* Goal of the exercise
Check every line of the data below for the word "else". Copy the ones that have it.

* Source data
-----

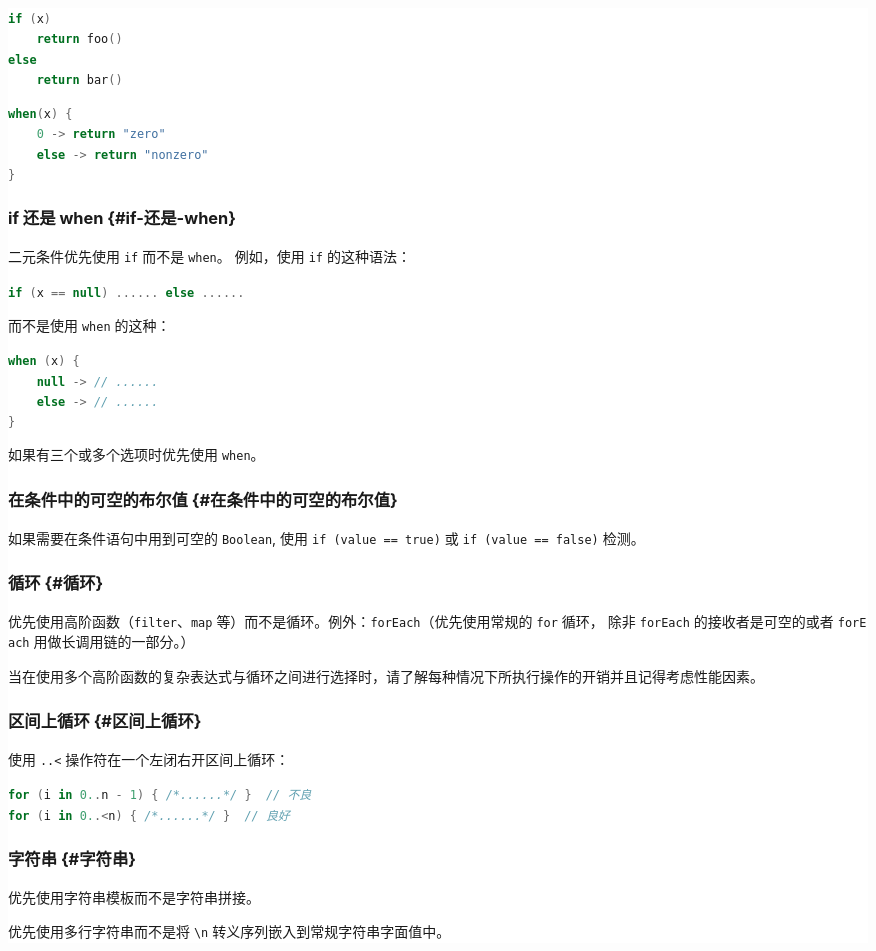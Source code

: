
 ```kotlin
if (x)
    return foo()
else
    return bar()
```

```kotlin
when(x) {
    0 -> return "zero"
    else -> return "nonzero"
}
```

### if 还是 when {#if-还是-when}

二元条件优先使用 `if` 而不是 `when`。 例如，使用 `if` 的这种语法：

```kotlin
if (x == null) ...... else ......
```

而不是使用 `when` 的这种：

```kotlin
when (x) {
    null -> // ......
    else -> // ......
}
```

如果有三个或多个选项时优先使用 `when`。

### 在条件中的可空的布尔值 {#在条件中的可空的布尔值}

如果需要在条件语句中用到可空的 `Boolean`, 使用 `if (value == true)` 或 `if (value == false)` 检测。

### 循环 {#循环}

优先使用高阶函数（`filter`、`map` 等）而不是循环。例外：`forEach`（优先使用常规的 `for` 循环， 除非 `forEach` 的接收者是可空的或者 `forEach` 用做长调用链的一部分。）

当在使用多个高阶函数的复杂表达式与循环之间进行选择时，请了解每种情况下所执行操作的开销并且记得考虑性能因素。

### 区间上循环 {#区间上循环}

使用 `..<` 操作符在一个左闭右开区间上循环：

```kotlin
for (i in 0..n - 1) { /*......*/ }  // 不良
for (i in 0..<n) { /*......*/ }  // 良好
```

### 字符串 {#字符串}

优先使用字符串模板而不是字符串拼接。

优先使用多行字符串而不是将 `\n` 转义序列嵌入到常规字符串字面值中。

-----

* Solution for this exercise
else
    else -> return "nonzero"
if (x == null) ...... else ......
    else -> // ......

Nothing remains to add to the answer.